Codestin Search App

An easy to use neural networks tool for learning tree-like feedforward architectures with support for dense and sparse inputs.

##Usage

Assume that we want to classify pairs of texts into matching and not matching. This problem may arise in many contexts, for example the first text may be a query, and the second - text of a related or a nonrelated document. In this case we may come up with the following solution. First, we convert the texts to sparse vectors (build a bag of words or trigrams representation). Then, create the learn and validation files (don't forget to shuffle the lines!) in the following format:

1 \t 1 \t 1:1 5:4 6:4 \t 1:4 2:1 5:3

0 \t 1 \t 4:1 1:4 10:4 \t 12:4.1 2:3.1 5:1.5

1 \t 1 \t 1:1 3:4 1:4 \t 3:2 2:1.4 19:1

Each line contains tab-separated columns. Here the first two columns are target and weight correspondingly. They may be followed by any number of columns. Each column contains space-separated values that represent different inputs to the neural network. In this example we have two sparse inputs obtained from the texts (format: feature_index:feature_value).

Now, we can start training a neural network. The tool provides an easy way to specify the architecture of the neural network directly in the command line.

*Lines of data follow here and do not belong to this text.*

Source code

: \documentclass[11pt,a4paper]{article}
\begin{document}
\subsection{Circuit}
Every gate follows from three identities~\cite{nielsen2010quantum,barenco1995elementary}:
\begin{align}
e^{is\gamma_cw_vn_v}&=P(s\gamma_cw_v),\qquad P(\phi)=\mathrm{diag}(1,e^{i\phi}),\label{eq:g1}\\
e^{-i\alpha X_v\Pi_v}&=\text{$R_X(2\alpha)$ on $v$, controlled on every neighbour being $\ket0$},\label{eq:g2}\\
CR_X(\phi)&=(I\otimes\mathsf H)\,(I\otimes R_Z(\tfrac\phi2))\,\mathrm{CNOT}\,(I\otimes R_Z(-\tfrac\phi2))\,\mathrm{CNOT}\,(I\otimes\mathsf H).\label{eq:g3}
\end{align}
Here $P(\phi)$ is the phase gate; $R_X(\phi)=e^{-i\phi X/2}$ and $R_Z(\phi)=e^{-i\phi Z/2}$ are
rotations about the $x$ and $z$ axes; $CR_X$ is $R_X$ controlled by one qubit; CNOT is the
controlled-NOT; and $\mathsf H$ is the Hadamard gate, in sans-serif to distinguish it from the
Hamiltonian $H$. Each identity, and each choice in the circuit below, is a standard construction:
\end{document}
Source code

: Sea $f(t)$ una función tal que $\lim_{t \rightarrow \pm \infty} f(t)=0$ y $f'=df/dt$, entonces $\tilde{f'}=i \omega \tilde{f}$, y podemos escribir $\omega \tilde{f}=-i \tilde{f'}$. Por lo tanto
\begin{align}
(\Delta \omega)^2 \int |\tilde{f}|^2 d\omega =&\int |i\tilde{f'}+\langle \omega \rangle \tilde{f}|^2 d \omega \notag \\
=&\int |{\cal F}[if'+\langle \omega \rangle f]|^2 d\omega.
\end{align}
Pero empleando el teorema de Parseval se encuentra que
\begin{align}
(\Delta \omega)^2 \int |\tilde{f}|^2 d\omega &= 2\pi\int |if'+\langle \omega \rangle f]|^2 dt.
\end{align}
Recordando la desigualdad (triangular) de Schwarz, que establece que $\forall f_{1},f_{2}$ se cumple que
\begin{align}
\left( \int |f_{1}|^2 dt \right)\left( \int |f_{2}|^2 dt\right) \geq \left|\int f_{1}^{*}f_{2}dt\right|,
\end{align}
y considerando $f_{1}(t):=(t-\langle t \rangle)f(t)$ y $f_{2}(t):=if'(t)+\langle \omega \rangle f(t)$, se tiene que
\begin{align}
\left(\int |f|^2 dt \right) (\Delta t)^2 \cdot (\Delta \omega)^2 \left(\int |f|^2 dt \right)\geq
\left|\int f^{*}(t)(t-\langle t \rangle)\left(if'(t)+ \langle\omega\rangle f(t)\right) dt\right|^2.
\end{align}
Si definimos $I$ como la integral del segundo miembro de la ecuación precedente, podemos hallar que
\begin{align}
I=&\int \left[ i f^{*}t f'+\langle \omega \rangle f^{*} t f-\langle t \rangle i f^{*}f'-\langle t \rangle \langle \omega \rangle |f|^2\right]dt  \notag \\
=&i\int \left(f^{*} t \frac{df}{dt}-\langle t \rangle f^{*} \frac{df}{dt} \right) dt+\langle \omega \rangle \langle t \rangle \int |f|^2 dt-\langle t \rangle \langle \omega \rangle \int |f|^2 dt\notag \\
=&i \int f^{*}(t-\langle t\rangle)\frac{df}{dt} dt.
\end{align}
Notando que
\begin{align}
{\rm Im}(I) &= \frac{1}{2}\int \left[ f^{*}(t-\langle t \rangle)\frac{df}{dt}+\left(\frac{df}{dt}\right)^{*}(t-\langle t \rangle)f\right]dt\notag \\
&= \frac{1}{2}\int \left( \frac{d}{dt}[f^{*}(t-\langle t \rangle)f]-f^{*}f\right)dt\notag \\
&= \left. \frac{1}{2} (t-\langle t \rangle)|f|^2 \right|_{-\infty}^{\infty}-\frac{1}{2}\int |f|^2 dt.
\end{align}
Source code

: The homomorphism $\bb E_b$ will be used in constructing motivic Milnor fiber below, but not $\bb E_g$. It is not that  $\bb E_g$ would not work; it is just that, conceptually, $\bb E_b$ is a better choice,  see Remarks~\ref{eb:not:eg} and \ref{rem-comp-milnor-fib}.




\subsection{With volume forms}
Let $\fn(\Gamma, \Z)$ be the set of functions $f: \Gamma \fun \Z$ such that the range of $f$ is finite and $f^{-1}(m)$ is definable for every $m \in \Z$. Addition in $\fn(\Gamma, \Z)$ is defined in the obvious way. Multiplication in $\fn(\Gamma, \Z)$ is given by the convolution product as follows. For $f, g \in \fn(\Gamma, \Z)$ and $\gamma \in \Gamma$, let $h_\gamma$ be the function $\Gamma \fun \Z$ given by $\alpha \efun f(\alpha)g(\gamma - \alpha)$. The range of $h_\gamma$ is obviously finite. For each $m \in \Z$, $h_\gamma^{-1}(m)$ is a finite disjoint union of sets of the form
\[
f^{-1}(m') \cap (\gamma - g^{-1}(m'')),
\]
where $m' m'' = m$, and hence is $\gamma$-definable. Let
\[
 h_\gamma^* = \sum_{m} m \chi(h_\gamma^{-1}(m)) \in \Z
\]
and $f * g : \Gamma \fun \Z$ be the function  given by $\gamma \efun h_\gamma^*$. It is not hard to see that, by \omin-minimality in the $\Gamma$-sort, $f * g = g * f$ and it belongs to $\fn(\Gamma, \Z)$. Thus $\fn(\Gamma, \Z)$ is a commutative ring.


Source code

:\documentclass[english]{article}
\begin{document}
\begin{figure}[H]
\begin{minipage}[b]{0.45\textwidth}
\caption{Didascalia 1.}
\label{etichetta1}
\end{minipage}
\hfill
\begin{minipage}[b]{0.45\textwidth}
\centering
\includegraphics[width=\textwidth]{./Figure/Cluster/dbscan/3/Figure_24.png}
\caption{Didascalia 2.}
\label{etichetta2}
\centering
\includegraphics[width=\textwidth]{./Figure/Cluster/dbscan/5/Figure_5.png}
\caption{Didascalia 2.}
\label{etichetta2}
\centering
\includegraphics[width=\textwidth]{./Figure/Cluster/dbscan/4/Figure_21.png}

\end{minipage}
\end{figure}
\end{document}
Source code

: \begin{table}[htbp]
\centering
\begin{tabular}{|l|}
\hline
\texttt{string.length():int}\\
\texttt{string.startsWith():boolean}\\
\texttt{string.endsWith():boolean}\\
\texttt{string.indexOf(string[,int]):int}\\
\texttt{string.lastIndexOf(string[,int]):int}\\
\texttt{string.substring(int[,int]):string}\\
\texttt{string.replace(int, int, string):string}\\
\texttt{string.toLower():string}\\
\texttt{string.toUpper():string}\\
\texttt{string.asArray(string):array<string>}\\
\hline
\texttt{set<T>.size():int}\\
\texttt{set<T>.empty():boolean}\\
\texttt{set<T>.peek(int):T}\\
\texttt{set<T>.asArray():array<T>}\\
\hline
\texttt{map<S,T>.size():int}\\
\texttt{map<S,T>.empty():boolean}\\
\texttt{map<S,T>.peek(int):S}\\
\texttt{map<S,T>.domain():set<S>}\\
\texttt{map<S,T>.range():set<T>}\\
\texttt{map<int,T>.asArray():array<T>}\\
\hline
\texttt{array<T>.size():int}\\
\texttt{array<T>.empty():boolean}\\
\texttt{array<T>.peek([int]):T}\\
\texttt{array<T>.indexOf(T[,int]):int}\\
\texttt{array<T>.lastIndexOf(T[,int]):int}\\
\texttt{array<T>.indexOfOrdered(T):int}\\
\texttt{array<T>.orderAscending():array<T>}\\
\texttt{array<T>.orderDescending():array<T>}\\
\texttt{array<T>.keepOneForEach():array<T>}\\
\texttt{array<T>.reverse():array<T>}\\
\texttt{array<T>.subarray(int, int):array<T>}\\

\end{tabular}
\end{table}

For example, we may run the following command:

python unn.py learn -m model.net -f train -t val -i targets:dense:1,weights:dense:1,query:sparse:700000,doc:sparse:700000 -a 'query_embedding=linear(rlu(rlu(query,100),300),300)|doc_embedding=linear(rlu(rlu(doc,100),300),300)|output=sigmoid(rlu(concat(query_embedding,doc_embedding),300),1)|energy=cross_entropy(output,targets,weights)'

Here we specify where to save the model (file 'model.net') - it is where the best model will be occasionally saved, train and validation files, what inputs the train file provide (the first - targets, the second - weights, the third input is a sparse vector 'query' of length 700000, the fourth is a sparse vector 'doc' of length 700000), and the architecture of the neural network. The tool will adjust parameters to minimize variable "energy" (cross_entropy - good for classification). Note that targets and weights are just some input variables, they may be missing if the energy you want to minimize does not depend on them.

A neural network consists of several submodules separated by '|' in the specification. The string 'query_embedding=linear(rlu(rlu(query,100),300), 300)' means that a variable 'query_embedding' is created that is a function of input variable 'query', obtained by applying the affine transformations of size 100 and 300, and rlu nonlinearities. The same is done for 'doc_embedding' as specified in string 'doc_embedding=linear(rlu(rlu(doc,100),300),300)'. The string 'output=sigmoid(dot(left_embedding, right_embedding))' means that we concatenate query_embedding and doc_embedding, apply affine transformation with 300 outputs, apply rlu nonlinearity, then again affine nonlinearity of size 1, and finally take a sigmoid. Thus, the output is a single float named 'output' in the range 0-1, associated with the probability of a match between the texts.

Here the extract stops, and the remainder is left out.